▸ **Exercise**
Each entry is to be repeated word for word, and the images are to be dropped.
----
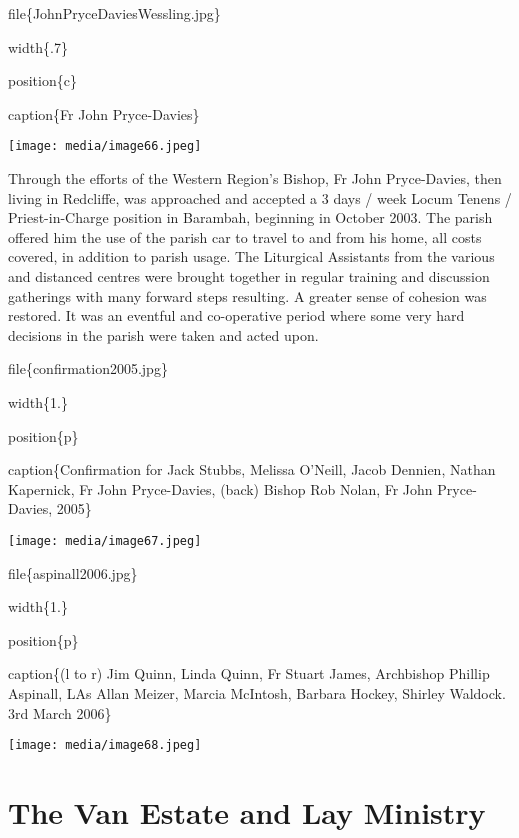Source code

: file\{JohnPryceDaviesWessling.jpg\}

width\{.7\}

position\{c\}

caption\{Fr John Pryce-Davies\}

\texttt{[image: media/image66.jpeg]}

Through the efforts of the Western Region's Bishop, Fr John Pryce-Davies, then living in Redcliffe, was approached and accepted a 3 days / week Locum Tenens / Priest-in-Charge position in Barambah, beginning in October 2003. The parish offered him the use of the parish car to travel to and from his home, all costs covered, in addition to parish usage. The Liturgical Assistants from the various and distanced centres were brought together in regular training and discussion gatherings with many forward steps resulting. A greater sense of cohesion was restored. It was an eventful and co-operative period where some very hard decisions in the parish were taken and acted upon.

file\{confirmation2005.jpg\}

width\{1.\}

position\{p\}

caption\{Confirmation for Jack Stubbs, Melissa O'Neill, Jacob Dennien, Nathan Kapernick, Fr John Pryce-Davies, (back) Bishop Rob Nolan, Fr John Pryce-Davies, 2005\}

\texttt{[image: media/image67.jpeg]}

file\{aspinall2006.jpg\}

width\{1.\}

position\{p\}

caption\{(l to r) Jim Quinn, Linda Quinn, Fr Stuart James, Archbishop Phillip Aspinall, LAs Allan Meizer, Marcia McIntosh, Barbara Hockey, Shirley Waldock. 3rd March 2006\}

\texttt{[image: media/image68.jpeg]}

\hypertarget{the-van-estate-and-lay-ministry}{%
\section{The Van Estate and Lay Ministry}\label{the-van-estate-and-lay-ministry}}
----
▸ **Reply to the task**
Source code

: file\{JohnPryceDaviesWessling.jpg\}

width\{.7\}

position\{c\}

caption\{Fr John Pryce-Davies\}

\texttt{[image: media/image66.jpeg]}

Through the efforts of the Western Region's Bishop, Fr John Pryce-Davies, then living in Redcliffe, was approached and accepted a 3 days / week Locum Tenens / Priest-in-Charge position in Barambah, beginning in October 2003. The parish offered him the use of the parish car to travel to and from his home, all costs covered, in addition to parish usage. The Liturgical Assistants from the various and distanced centres were brought together in regular training and discussion gatherings with many forward steps resulting. A greater sense of cohesion was restored. It was an eventful and co-operative period where some very hard decisions in the parish were taken and acted upon.

file\{confirmation2005.jpg\}

width\{1.\}

position\{p\}

caption\{Confirmation for Jack Stubbs, Melissa O'Neill, Jacob Dennien, Nathan Kapernick, Fr John Pryce-Davies, (back) Bishop Rob Nolan, Fr John Pryce-Davies, 2005\}

\texttt{[image: media/image67.jpeg]}

file\{aspinall2006.jpg\}

width\{1.\}

position\{p\}

caption\{(l to r) Jim Quinn, Linda Quinn, Fr Stuart James, Archbishop Phillip Aspinall, LAs Allan Meizer, Marcia McIntosh, Barbara Hockey, Shirley Waldock. 3rd March 2006\}

\texttt{[image: media/image68.jpeg]}

\hypertarget{the-van-estate-and-lay-ministry}{%
\section{The Van Estate and Lay Ministry}\label{the-van-estate-and-lay-ministry}}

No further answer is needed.